Casting Stones

Today’s Gospel reading is St. John’s account of Jesus’ encounter with the woman who had been caught in adultery. It is a story familiar to all of us. The scribes and Pharisees bring the adulterous woman before Jesus. They are prepared to stone her, in accordance with the law of Moses. They ask Jesus what he thinks they should do, hoping, as they often do, to trip him up – to force him to choose between promoting a violation of the law and watching the woman die.

Jesus makes a single statement. “Let the one among you who is without sin be the first to throw a stone at her.” One by one, the scribes and Pharisees walk away, leaving no one to stone the woman.

We are very quick to judge each other. Oh, we don’t put people in the middle of a circle and throw stones at them until they bleed to death. But we very much set ourselves up as the judge of who is or is not in a sinful state and deserving of punishment. You hear it all the time. Judgements about who is worthy enough to be called a Catholic or to receive Communion.

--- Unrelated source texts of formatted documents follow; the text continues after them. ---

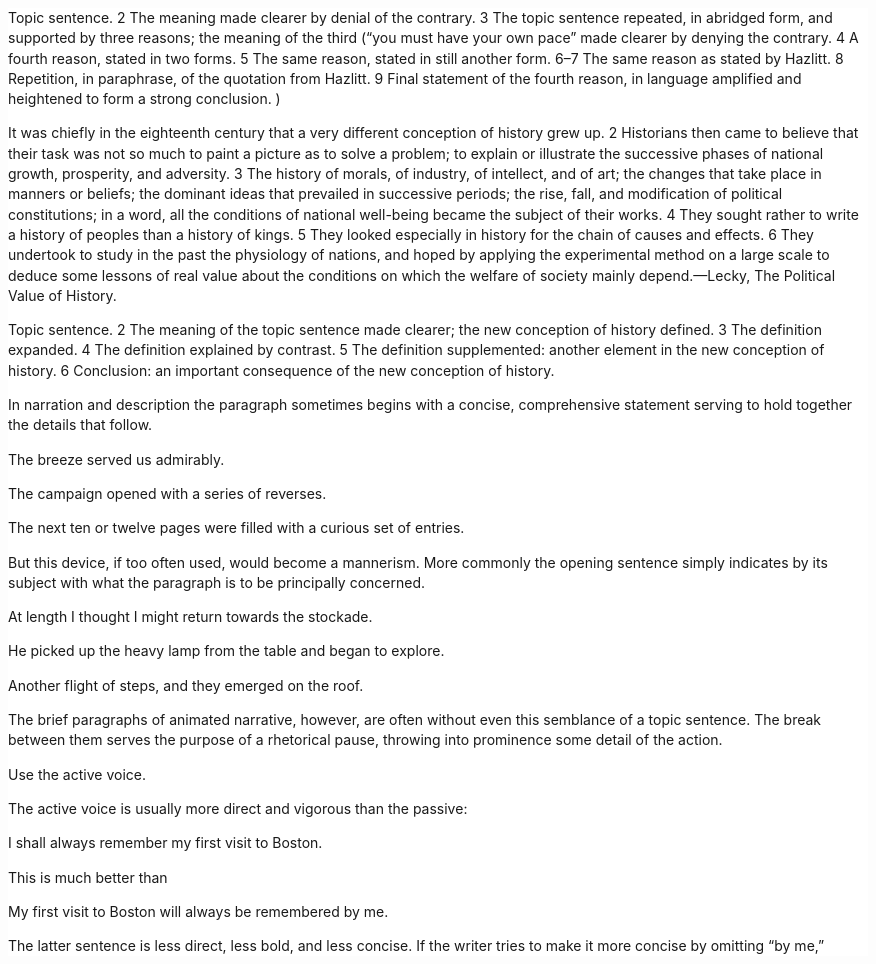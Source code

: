  Topic sentence. 2 The meaning made clearer by denial of the contrary. 3 The topic sentence repeated, in abridged form, and supported by three reasons; the meaning of the third (“you must have your own pace” made clearer by denying the contrary. 4 A fourth reason, stated in two forms. 5 The same reason, stated in still another form. 6–7 The same reason as stated by Hazlitt. 8 Repetition, in paraphrase, of the quotation from Hazlitt. 9 Final statement of the fourth reason, in language amplified and heightened to form a strong conclusion. ) 

 It was chiefly in the eighteenth century that a very different conception of history grew up. 2 Historians then came to believe that their task was not so much to paint a picture as to solve a problem; to explain or illustrate the successive phases of national growth, prosperity, and adversity. 3 The history of morals, of industry, of intellect, and of art; the changes that take place in manners or beliefs; the dominant ideas that prevailed in successive periods; the rise, fall, and modification of political constitutions; in a word, all the conditions of national well-being became the subject of their works. 4 They sought rather to write a history of peoples than a history of kings. 5 They looked especially in history for the chain of causes and effects. 6 They undertook to study in the past the physiology of nations, and hoped by applying the experimental method on a large scale to deduce some lessons of real value about the conditions on which the welfare of society mainly depend.—Lecky, The Political Value of History.

 Topic sentence. 2 The meaning of the topic sentence made clearer; the new conception of history defined. 3 The definition expanded. 4 The definition explained by contrast. 5 The definition supplemented: another element in the new conception of history. 6 Conclusion: an important consequence of the new conception of history.

In narration and description the paragraph sometimes begins with a concise, comprehensive statement serving to hold together the details that follow.

The breeze served us admirably.

The campaign opened with a series of reverses.

The next ten or twelve pages were filled with a curious set of entries.

But this device, if too often used, would become a mannerism. More commonly the opening sentence simply indicates by its subject with what the paragraph is to be principally concerned.

At length I thought I might return towards the stockade.

He picked up the heavy lamp from the table and began to explore.

Another flight of steps, and they emerged on the roof.

The brief paragraphs of animated narrative, however, are often without even this semblance of a topic sentence. The break between them serves the purpose of a rhetorical pause, throwing into prominence some detail of the action.

 Use the active voice.

The active voice is usually more direct and vigorous than the passive:

I shall always remember my first visit to Boston.

This is much better than

My first visit to Boston will always be remembered by me.

The latter sentence is less direct, less bold, and less concise. If the writer tries to make it more concise by omitting “by me,”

Judgements that certain people should just leave the Church and not be part of the assembly.

I’m not saying there is not a place for fraternal correction and for encouraging and aiding each other to live in greater conformity to Jesus’ commands. But we would all do well to look at bit more at our own sins and a bit less at the sins of others. In the secular version of Jesus’ statement to the scribes and Pharisees, “People who live in glass houses shouldn’t throw stones.”